* Directions for this task *
Every line holding the word "center" should be copied from the material.

* Raw data *
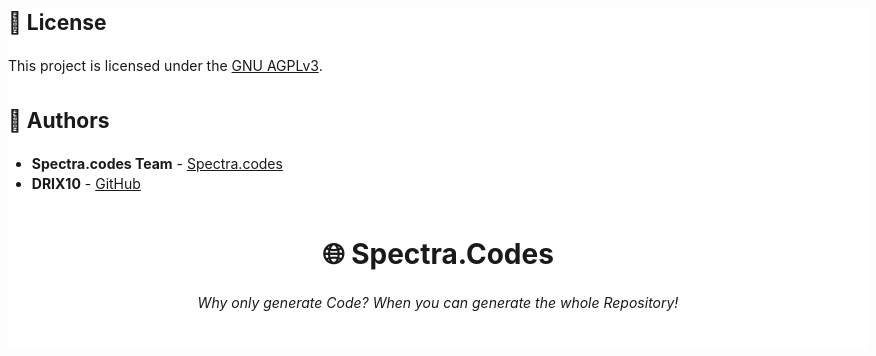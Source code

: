 ## 📜 License
This project is licensed under the [GNU AGPLv3](https://choosealicense.com/licenses/agpl-3.0/).

## 👥 Authors
- **Spectra.codes Team** - [Spectra.codes](https://spectra.codes)
- **DRIX10** - [GitHub](https://github.com/Drix10)

<p align="center">
  <h1 align="center">🌐 Spectra.Codes</h1>
</p>
<p align="center">
  <em>Why only generate Code? When you can generate the whole Repository!</em>
</p>
<div class="badges" align="center">
<img src="https://img.shields.io/badge/Developer-Drix10-red" alt="">
<img src="https://img.shields.io/badge/Website-Spectra.codes-blue" alt="">
<img src="https://img.shields.io/badge/Backed_by-Google,_Microsoft_&_Amazon_for_Startups-red" alt="">
<img src="https://img.shields.io/badge/Finalist-Backdrop_Build_v4-black" alt="">
</div>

* Your solution *
<p align="center">
  <h1 align="center">🌐 Spectra.Codes</h1>
<p align="center">
<div class="badges" align="center">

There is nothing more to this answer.